Der mütterliche Stresshormonspiegel während der frühen Schwangerschaft kann sich nachhaltig auf das Stresssystem der Nachkommen auswirken. Die Ergebnisse einer Langzeitstudie an wildlebenden Assammakaken in Thailand deuten darauf hin, dass mütterlicher Stress in der ersten Hälfte der Schwangerschaft besonders relevant ist. Erhöhte Stresshormone zu einem späteren Zeitpunkt während der Schwangerschaft oder nach der Geburt hatten nicht die gleichen Auswirkungen.

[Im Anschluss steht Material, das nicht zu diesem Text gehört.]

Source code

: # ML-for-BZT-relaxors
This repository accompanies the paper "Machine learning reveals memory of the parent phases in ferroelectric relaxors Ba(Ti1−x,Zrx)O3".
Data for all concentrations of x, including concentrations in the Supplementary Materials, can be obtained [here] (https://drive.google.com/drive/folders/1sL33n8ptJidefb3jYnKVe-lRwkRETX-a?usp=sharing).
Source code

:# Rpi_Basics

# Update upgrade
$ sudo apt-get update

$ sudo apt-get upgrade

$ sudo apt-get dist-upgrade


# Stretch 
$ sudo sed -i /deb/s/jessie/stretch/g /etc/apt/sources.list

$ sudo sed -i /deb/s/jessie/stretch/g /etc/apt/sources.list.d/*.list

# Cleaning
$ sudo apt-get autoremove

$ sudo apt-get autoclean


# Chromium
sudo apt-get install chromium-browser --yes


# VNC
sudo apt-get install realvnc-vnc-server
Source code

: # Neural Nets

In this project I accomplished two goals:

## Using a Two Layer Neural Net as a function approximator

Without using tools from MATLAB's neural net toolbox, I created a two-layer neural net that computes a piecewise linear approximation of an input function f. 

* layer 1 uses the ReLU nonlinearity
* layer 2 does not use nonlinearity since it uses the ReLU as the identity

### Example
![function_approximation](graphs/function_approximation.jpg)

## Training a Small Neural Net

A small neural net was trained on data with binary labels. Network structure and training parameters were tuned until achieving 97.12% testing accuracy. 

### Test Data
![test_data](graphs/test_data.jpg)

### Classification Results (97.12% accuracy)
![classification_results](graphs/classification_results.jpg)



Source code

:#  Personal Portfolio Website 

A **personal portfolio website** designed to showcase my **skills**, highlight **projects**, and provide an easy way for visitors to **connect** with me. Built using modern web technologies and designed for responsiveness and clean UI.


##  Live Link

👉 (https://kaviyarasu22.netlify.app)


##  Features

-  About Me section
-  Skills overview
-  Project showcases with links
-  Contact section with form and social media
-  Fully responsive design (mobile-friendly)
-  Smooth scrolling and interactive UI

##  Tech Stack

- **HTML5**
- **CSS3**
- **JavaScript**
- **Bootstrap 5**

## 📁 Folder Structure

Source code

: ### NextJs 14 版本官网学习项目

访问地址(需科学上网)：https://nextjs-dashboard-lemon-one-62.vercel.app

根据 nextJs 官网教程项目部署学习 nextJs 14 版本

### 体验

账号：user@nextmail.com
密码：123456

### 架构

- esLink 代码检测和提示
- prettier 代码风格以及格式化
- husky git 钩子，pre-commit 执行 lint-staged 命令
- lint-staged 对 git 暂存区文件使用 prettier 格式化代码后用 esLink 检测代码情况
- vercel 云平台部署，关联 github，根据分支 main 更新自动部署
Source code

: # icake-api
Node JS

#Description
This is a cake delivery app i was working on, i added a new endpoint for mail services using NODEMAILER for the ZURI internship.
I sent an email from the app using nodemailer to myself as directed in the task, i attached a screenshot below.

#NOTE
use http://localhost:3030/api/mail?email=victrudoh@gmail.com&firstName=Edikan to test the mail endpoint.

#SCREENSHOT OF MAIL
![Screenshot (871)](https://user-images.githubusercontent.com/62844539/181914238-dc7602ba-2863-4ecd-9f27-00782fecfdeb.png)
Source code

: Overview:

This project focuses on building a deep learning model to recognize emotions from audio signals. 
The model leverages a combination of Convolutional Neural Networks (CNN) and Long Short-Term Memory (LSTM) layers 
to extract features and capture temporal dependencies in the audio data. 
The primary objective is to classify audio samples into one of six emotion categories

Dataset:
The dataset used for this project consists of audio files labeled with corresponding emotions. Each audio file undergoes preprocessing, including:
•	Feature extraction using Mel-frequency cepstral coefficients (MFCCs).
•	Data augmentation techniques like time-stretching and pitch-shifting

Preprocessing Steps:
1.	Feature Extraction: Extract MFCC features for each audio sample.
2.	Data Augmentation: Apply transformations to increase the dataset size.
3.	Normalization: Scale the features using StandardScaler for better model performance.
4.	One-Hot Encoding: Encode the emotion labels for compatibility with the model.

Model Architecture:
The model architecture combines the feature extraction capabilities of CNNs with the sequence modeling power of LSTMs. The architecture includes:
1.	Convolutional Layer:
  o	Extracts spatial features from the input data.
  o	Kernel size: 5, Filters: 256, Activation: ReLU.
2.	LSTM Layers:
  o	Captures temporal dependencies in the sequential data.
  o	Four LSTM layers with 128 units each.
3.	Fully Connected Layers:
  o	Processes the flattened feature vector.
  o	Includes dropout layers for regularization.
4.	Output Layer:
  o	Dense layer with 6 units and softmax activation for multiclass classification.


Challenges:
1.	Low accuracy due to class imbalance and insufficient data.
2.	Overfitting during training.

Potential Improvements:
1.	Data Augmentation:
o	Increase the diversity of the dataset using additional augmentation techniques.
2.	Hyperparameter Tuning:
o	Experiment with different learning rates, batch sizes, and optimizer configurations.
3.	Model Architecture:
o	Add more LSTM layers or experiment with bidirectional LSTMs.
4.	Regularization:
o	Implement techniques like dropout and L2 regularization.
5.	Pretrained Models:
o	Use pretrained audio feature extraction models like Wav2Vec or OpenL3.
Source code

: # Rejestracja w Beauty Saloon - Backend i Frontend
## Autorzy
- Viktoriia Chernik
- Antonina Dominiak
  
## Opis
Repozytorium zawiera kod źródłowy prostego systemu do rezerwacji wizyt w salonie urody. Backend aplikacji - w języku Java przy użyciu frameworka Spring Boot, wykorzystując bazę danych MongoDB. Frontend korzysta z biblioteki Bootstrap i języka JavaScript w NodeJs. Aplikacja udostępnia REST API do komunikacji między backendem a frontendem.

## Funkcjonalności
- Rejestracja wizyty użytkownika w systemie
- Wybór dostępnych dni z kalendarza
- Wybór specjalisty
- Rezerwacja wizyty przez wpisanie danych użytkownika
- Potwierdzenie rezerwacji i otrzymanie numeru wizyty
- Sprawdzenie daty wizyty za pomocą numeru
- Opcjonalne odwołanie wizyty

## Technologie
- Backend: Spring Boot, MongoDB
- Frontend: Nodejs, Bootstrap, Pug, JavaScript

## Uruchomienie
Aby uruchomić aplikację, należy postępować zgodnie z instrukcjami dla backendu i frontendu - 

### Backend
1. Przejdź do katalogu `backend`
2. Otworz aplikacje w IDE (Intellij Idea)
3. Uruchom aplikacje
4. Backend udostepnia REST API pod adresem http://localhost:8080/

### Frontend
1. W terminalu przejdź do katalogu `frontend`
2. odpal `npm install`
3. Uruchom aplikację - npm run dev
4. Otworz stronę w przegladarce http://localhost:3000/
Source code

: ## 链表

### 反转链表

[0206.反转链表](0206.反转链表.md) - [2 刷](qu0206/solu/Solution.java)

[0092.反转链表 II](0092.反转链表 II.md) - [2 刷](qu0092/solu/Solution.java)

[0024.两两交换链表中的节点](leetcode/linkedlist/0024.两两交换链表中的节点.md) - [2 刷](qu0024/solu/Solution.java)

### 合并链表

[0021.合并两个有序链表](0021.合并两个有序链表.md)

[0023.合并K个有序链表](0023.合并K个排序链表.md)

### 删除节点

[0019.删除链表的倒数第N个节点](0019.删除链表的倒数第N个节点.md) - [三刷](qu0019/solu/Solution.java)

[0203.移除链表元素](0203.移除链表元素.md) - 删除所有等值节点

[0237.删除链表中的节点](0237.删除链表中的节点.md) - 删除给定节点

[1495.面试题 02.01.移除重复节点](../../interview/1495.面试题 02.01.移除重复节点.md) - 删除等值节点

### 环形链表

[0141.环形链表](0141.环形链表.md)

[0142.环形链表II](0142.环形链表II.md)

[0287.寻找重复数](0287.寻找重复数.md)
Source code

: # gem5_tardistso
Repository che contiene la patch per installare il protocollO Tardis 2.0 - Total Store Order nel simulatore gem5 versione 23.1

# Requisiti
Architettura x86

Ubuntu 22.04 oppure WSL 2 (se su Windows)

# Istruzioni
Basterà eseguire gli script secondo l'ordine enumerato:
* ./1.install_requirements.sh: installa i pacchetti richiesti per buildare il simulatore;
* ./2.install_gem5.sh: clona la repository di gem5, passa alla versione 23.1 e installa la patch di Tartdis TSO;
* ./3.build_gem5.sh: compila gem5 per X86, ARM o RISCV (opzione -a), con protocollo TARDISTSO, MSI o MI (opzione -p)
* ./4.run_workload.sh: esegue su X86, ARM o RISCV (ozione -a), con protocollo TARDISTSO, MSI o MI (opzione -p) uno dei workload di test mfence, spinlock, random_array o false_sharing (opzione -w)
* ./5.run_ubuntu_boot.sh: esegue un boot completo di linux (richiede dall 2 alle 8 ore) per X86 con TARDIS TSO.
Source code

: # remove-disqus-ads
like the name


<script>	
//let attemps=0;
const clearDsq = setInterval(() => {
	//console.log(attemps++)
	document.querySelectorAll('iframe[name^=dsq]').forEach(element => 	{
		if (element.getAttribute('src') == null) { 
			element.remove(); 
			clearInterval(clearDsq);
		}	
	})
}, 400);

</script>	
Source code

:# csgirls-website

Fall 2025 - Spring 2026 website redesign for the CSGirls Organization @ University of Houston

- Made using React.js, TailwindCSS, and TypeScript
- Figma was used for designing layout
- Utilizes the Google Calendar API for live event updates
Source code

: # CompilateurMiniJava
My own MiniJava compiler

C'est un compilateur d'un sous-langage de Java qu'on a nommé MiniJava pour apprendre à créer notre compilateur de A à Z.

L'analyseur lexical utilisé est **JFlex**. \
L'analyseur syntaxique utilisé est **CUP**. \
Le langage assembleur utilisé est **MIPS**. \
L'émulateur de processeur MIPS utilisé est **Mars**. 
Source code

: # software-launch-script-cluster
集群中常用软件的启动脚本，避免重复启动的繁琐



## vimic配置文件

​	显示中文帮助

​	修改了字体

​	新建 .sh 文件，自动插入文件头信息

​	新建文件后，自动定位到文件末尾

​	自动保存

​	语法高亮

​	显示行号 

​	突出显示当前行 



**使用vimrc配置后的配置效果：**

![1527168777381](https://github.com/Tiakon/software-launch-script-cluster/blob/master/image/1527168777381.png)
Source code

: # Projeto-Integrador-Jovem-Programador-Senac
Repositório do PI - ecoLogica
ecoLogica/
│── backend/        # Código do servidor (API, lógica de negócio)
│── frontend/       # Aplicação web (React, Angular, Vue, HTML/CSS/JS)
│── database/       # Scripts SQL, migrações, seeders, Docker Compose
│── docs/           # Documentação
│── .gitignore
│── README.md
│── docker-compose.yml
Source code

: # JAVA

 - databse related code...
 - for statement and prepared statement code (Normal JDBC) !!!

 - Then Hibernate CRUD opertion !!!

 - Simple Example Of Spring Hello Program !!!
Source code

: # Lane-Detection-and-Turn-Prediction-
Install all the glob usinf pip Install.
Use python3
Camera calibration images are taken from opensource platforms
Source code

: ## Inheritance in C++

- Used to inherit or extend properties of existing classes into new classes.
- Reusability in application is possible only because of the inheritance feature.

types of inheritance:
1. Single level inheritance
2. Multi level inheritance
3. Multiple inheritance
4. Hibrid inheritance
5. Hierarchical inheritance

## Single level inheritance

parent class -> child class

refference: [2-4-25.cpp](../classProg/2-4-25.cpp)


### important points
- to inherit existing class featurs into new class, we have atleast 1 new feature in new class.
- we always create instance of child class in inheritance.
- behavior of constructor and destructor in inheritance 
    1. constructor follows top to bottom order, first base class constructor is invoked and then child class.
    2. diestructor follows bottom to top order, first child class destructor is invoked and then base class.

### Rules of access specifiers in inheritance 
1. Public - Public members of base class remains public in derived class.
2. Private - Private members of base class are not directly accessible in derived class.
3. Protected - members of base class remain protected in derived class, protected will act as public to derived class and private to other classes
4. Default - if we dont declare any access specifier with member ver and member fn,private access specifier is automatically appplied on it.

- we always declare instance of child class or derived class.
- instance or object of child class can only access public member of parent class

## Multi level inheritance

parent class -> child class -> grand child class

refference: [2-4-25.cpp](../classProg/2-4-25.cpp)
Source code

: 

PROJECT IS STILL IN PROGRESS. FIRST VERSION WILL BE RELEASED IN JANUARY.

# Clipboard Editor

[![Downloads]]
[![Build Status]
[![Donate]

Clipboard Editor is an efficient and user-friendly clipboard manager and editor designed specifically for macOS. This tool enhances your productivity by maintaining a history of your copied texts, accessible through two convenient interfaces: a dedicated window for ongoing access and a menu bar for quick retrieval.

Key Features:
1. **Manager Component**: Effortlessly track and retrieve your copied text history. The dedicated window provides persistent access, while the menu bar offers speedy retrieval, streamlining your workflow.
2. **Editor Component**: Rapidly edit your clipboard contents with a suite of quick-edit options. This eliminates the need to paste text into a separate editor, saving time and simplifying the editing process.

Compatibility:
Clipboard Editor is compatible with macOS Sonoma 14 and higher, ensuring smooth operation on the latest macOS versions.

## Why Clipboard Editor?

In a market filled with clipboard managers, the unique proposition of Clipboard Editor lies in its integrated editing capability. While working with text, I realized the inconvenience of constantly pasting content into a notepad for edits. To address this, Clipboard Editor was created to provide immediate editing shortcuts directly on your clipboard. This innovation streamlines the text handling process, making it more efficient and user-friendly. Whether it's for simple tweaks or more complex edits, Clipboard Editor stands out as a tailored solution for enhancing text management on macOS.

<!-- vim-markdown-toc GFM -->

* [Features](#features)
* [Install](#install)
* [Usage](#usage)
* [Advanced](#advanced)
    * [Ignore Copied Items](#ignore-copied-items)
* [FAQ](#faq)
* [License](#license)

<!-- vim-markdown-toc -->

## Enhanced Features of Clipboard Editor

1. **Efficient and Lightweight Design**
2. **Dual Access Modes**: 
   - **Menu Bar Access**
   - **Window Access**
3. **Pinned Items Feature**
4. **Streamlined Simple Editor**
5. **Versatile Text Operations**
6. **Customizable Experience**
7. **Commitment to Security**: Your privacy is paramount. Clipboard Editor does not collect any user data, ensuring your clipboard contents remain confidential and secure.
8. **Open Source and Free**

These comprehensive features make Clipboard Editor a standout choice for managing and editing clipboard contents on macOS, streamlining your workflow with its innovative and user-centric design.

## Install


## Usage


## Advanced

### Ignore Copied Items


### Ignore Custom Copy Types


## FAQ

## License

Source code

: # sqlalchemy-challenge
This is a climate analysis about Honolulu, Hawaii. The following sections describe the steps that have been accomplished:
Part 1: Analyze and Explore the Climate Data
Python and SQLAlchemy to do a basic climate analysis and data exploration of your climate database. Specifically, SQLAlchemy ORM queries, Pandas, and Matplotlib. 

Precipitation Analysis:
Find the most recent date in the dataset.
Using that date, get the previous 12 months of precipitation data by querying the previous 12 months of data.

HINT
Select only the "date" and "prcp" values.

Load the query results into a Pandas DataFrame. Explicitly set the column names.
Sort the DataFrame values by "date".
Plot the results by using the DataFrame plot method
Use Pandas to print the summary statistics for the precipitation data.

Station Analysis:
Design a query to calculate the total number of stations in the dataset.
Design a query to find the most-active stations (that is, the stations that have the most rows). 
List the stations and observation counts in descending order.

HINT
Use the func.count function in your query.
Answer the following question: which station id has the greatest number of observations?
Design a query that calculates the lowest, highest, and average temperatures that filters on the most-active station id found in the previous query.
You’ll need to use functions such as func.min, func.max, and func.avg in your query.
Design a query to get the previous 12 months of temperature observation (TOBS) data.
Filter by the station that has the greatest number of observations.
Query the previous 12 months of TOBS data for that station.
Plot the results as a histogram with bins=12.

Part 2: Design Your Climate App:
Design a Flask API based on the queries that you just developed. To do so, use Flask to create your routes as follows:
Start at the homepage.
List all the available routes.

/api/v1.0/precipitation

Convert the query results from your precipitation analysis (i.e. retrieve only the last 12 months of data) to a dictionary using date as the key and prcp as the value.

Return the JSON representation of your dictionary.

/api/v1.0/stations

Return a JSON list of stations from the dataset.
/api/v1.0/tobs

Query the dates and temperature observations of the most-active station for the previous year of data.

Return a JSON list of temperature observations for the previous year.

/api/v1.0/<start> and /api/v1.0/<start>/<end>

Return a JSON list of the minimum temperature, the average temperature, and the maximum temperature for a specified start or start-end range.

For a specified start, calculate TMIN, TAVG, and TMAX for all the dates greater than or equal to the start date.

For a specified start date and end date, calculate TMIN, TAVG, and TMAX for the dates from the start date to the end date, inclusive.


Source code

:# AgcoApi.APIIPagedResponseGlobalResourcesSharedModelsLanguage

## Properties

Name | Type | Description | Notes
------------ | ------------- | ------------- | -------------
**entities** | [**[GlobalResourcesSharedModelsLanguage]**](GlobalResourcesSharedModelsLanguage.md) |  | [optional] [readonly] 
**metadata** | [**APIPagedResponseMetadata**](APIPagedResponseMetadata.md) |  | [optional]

Die Langzeitstudie der Universität Göttingen und des Deutschen Primatenzentrums – Leibniz-Institut für Primatenforschung liefert wichtige Erkenntnisse über den Einfluss früher Lebensstadien auf die Entwicklung des Stresssystems unter natürlichen Umweltbedingungen.
Auswirkungen auf die Stressachse der Nachkommen
Das Forschungsteam untersuchte, wie sich mütterlicher Stress auf das Stresshormonsystem der Nachkommen auswirkt. Die Forscher fanden heraus, dass die Aktivierung der Hypothalamus-Hypophysen-Nebennieren-Achse (HPA), die eine zentrale Rolle bei der Stressbewältigung spielt, durch die Exposition gegenüber mütterlichen Glukokortikoiden während der Entwicklung erheblich beeinflusst werden kann. Die frühe Phase der Organentwicklung in der ersten Hälfte der Schwangerschaft erwies sich als besonders kritische Zeit. „Unsere Ergebnisse zeigen, dass die Aktivität der HPA-Achse der Nachkommen umso stärker war, je mehr Widrigkeiten der andere während der frühen Schwangerschaft erlebt hatte – zum Beispiel durch Nahrungsknappheit oder soziale Konflikte“, sagt Simone Anzá, ehemalige Doktorandin an der Universität Göttingen und am Deutschen Primatenzentrum und Erstautorin der Studie.
Im Gegensatz zu Laborstudien wurden die Affen in ihrem natürlichen Lebensraum beobachtet. Über einen Zeitraum von neun Jahren sammelten die Forscher wiederholt Kotproben von trächtigen Weibchen und maßen die Konzentration von Glukokortikoid-Metaboliten darin, um die Belastung der Tiere durch Umweltfaktoren wie Nahrungsknappheit, Temperaturschwankungen und soziale Interaktionen zu bestimmen. Diese Werte wurden mit den Stresshormonspiegeln der Nachkommen in verschiedenen Altersstufen verglichen. Die Auswirkungen auf die Stressachse der Nachkommen waren vom Säuglingsalter über die Jugendzeit bis ins Erwachsenenalter im Alter von neun bis zehn Jahren erkennbar.
Frühere Analysen derselben Studie hatten bereits gezeigt, dass früher pränataler Stress auch mit verändertem Wachstum, negativen Veränderungen des Darmmikrobioms und einer beeinträchtigten Immunfunktion in Verbindung gebracht wurde, was den umfassenden Einfluss der Umwelt in der frühen pränatalen Phase auf verschiedene physiologische Systeme unterstreicht. Im Gegensatz dazu hatten die Glukokortikoidspiegel der Mutter in der Spätschwangerschaft oder während der Stillzeit keine oder andere Einflüsse.
Langfristige Gesundheitsrisiken reduzieren
„Unsere Forschungsergebnisse deuten darauf hin, dass der Zeitpunkt der mütterlichen Stresshormonbelastung während und nach der Schwangerschaft die Folgen für die Entwicklung und Gesundheit der Nachkommen entscheidend beeinflusst. Wichtig ist auch, dass diese Effekte keine katastrophalen Ereignisse erfordern, sondern dass bereits moderate Veränderungen der Umweltbedingungen ausreichen“, sagt Oliver Schülke, Wissenschaftler an der Universität Göttingen und am Deutschen Primatenzentrum sowie Leiter der Studie. Stress in der frühen Schwangerschaft kann sich auch langfristig auf die Gesundheit des Menschen auswirken und das Risiko für Stresserkrankungen und Immunprobleme erhöhen. Die Ergebnisse können laut den Forschern dabei helfen, den Zeitpunkt und jene Mechanismen zu identifizieren, auf die sich präventive Maßnahmen konzentrieren sollten, um langfristige Gesundheitsrisiken zu reduzieren.